Data format reference

Every dataset uses one file per market round, named by the round's closing unix timestamp. This page documents the exact schema so you can build a parser before downloading anything — or just grab a free sample and run the snippets below.

File naming

btc-updown-5m-1770992100.csv          # BTC 5-minute price ticks
eth-updown-5m-1770992400.csv          # ETH 5-minute price ticks
1777014300_orderbook.jsonl            # BTC 5m orderbook depth

The 10-digit number is the unix timestamp of the round's scheduled close. Consecutive 5-minute rounds are exactly 300 seconds apart, so a full day is 288 files.

Price CSV schema

column	type	description
`timestamp`	float	Unix time of the tick, sub-second precision. Timezone-independent — use this for analysis.
`datetime`	string	Human-readable time as recorded. Note: written in the recorder's local timezone (UTC+8).
`up_price`	float	Last traded price of the Up share, 0.00–1.00.
`down_price`	float	Last traded price of the Down share, 0.00–1.00.
`remaining_minutes`	float	Minutes until the round resolves.

timestamp,datetime,up_price,down_price,remaining_minutes
1770992101.078051,2026-02-13 22:15:01,0.5100,0.5100,4.98
1770992102.787616,2026-02-13 22:15:02,0.5300,0.4700,4.95
1770992104.529263,2026-02-13 22:15:04,0.5600,0.4500,4.92

Ticks arrive roughly every 1.5–2 seconds, so a 5-minute round typically holds 150–200 rows. As a round approaches resolution the winning side converges toward 1.00. The last row's larger price identifies the winner.

Orderbook JSONL schema

One JSON object per line. Each object is a complete depth snapshot:

{
  "timestamp": 1777014301.46,
  "datetime": "2026-04-24 07:05:01",
  "remaining_minutes": 4.98,
  "up":   { "bids": [{"price": "0.01", "size": "8045.24"}, ...],
            "asks": [{"price": "0.99", "size": "7966.61"}, ...] },
  "down": { "bids": [...], "asks": [...] }
}

bids are sorted ascending — the best (highest) bid is the last element.
asks are sorted descending — the best (lowest) ask is the last element.
Prices and sizes are strings, exactly as returned by the Polymarket CLOB API.
Both outcome tokens (Up and Down) carry a full ladder in every snapshot.

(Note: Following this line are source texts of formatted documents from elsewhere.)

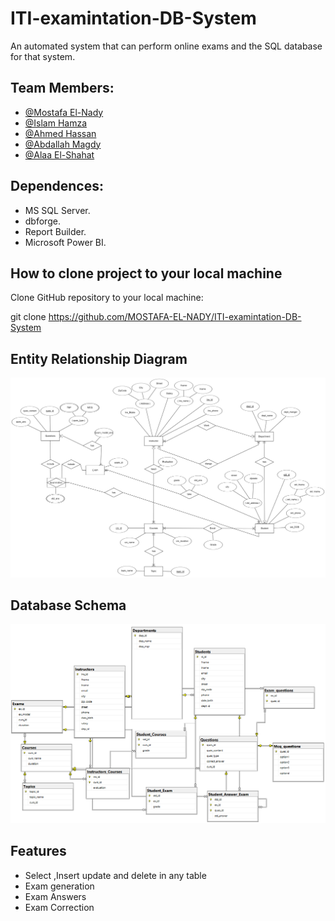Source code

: # ITI-examintation-DB-System

 An automated system that can perform online exams and the SQL database for that system.
 
 ## Team Members:
- [@Mostafa El-Nady](https://github.com/MOSTAFA-EL-NADY)
- [@Islam Hamza](https://github.com/IHamza74)
- [@Ahmed Hassan](https://github.com/hassan9810)
- [@Abdallah Magdy](https://github.com/Zaazou)
- [@Alaa El-Shahat](https://github.com/AlaaElshahat)

## Dependences:

- MS SQL Server.
- dbforge.
- Report Builder.
- Microsoft Power BI.

## How to clone project to your local machine

Clone GitHub repository to your local machine:

git clone https://github.com/MOSTAFA-EL-NADY/ITI-examintation-DB-System

## Entity Relationship Diagram
![ERD](https://github.com/MOSTAFA-EL-NADY/ITI-examintation-DB-System/blob/main/ERD/ERD.png)

## Database Schema
![schema](https://github.com/MOSTAFA-EL-NADY/ITI-examintation-DB-System/blob/main/Database%20Diagram/Diagram.png)

## Features
- Select ,Insert update and delete in any table
- Exam generation
- Exam Answers 
- Exam Correction


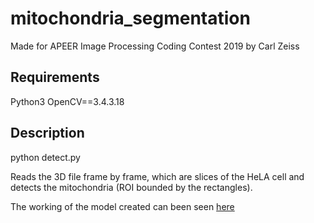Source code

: # mitochondria_segmentation
Made for APEER Image Processing Coding Contest 2019 by Carl Zeiss
 
## Requirements
Python3
OpenCV==3.4.3.18

## Description
python detect.py

Reads the 3D file frame by frame, which are slices of the HeLA cell
and detects the mitochondria (ROI bounded by the rectangles).


The working of the model created can been seen [here](https://www.youtube.com/watch?v=oRlmb-GbgpY)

Loading the archive with pandas

import glob
import pandas as pd

frames = []
for path in glob.glob("btc_5m/btc-updown-5m-*.csv"):
    df = pd.read_csv(path)
    df["market_close"] = int(path.rsplit("-", 1)[1].removesuffix(".csv"))
    frames.append(df)

ticks = pd.concat(frames, ignore_index=True)
ticks["ts"] = pd.to_datetime(ticks["timestamp"], unit="s", utc=True)

# label every round with its winner
winners = (
    ticks.sort_values("timestamp")
         .groupby("market_close")
         .last()
         .assign(winner=lambda d: (d.up_price > d.down_price).map({True: "up", False: "down"}))
)

Reading orderbook snapshots

import json

def best_bid_ask(book):
    return float(book["bids"][-1]["price"]), float(book["asks"][-1]["price"])

with open("1777014300_orderbook.jsonl") as fh:
    for line in fh:
        snap = json.loads(line)
        bid, ask = best_bid_ask(snap["up"])
        print(snap["remaining_minutes"], bid, ask, ask - bid)

Data quality notes

Rounds with fewer than 10 recorded ticks are treated as incomplete and excluded from site statistics; they may still appear in the raw archive.
Short recorder outages can produce missing rounds — each day page shows exactly how many rounds were captured.
All dates on this site group rounds by UTC day derived from the filename timestamp.

License

Free samples may be used for evaluation and research with attribution. The purchased archive is licensed to the buyer for internal research, backtesting and model training; redistribution or resale of the raw files is not permitted.